To tackle the challenge, Samsung brought in system integrator Seoul Visual Tech. From the outset, it was clear that a simple refresh wouldn’t be enough. The project demanded a shift from disconnected, legacy AV to a cohesive, future-ready AV-over-IP architecture while adhering to strict budget constraints.
Designing for Scale, Flexibility, and Reality
The upgrade strategy unfolded in phases. The training building would retain much of its physical structure and selected AV hardware, but its underlying AV network would be completely rebuilt. Meanwhile, the dormitory building underwent full interior renovations, with new classroom spaces outfitted entirely with network-based AV systems.
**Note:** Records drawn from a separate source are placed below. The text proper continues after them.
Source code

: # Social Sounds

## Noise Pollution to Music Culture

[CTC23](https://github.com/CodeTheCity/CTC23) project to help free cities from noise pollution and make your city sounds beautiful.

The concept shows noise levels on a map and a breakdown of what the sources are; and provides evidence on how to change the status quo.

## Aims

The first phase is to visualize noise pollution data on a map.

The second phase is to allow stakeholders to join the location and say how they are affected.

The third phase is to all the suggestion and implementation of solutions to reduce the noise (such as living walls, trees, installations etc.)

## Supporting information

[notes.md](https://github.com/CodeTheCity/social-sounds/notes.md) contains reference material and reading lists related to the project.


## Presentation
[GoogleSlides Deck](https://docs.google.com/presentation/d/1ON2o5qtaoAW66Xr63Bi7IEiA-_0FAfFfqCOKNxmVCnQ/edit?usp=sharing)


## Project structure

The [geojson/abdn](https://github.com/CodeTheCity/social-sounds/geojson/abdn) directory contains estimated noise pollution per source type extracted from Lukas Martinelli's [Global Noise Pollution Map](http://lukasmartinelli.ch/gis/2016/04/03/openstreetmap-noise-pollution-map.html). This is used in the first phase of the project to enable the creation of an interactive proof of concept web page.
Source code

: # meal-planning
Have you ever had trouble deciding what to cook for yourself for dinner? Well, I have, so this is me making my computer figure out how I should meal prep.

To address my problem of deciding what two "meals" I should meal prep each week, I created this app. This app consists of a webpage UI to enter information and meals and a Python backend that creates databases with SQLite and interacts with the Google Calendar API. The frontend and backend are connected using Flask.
Once complete, the project would connect more than 130 classrooms, making it one of the largest AVoIP integrations of its kind in South Korea.
Scale brought complexity. Product availability, firmware compatibility, and advanced configuration all had to be carefully managed. Budget pressures ruled out a full rip-and-replace approach, pushing the team toward a hybrid design that blended existing functional equipment with new, IP-based technology. Interoperability became a guiding principle—every device choice had to work not just on its own, but as part of a larger, evolving ecosystem.
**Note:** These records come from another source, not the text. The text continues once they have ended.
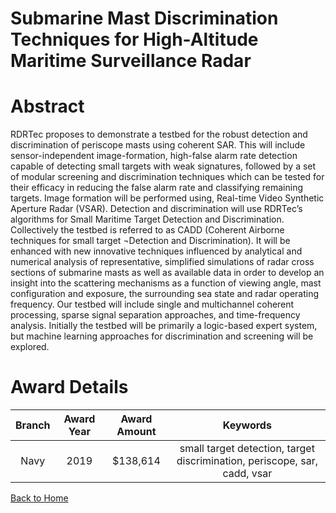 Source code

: 
Submarine Mast Discrimination Techniques for High-Altitude Maritime Surveillance Radar
======================================================================================

# Abstract


RDRTec proposes to demonstrate a testbed for the robust detection and discrimination of periscope masts using coherent SAR. This will include sensor-independent image-formation, high-false alarm rate detection capable of detecting small targets with weak signatures, followed by a set of modular screening and discrimination techniques which can be tested for their efficacy in reducing the false alarm rate and classifying remaining targets. Image formation will be performed using, Real-time Video Synthetic Aperture Radar (VSAR). Detection and discrimination will use RDRTec’s algorithms for Small Maritime Target Detection and Discrimination. Collectively the testbed is referred to as CADD (Coherent Airborne techniques for small target ¬Detection and Discrimination). It will be enhanced with new innovative techniques influenced by analytical and numerical analysis of representative, simplified simulations of radar cross sections of submarine masts as well as available data in order to develop an insight into the scattering mechanisms as a function of viewing angle, mast configuration and exposure, the surrounding sea state and radar operating frequency. Our testbed will include single and multichannel coherent processing, sparse signal separation approaches, and time-frequency analysis. Initially the testbed will be primarily a logic-based expert system, but machine learning approaches for discrimination and screening will be explored.  

# Award Details

|Branch|Award Year|Award Amount|Keywords|
| :---: | :---: | :---: | :---: |
|Navy|2019|$138,614|small target detection, target discrimination, periscope, sar, cadd, vsar|
  
  


[Back to Home](https://github.com/chrischow/dod_sbir_awards/Reports/JH/#2041)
The Dante-Powered Solution
At the heart of the new system is Dante AV, providing low-latency, high-quality video alongside audio over standard IP networks. Seoul Visual Tech designed a fully integrated AVoIP architecture that would deliver both performance and long-term flexibility.
Central to this design is Dante Domain Manager, which brings structure, security, and control to large-scale Dante networks. By segmenting the system into clearly defined domains, Samsung gained reliable performance, simplified organisation, and enterprise-grade management. Features such as user authentication, role-based access, real-time monitoring, and clock synchronisation now operate across four dedicated VLANs, giving the IT and AV teams full visibility and control.

In the broadcasting room, a Q-SYS Core 610 DSP functions as the audio matrix, while AMX NMX 2600 Dante AV-A series encoders and decoders handle video distribution between classrooms. The network itself runs on Netgear AV Line switches, whose AV-focused interfaces make it easier to manage complex traffic flows without sacrificing reliability.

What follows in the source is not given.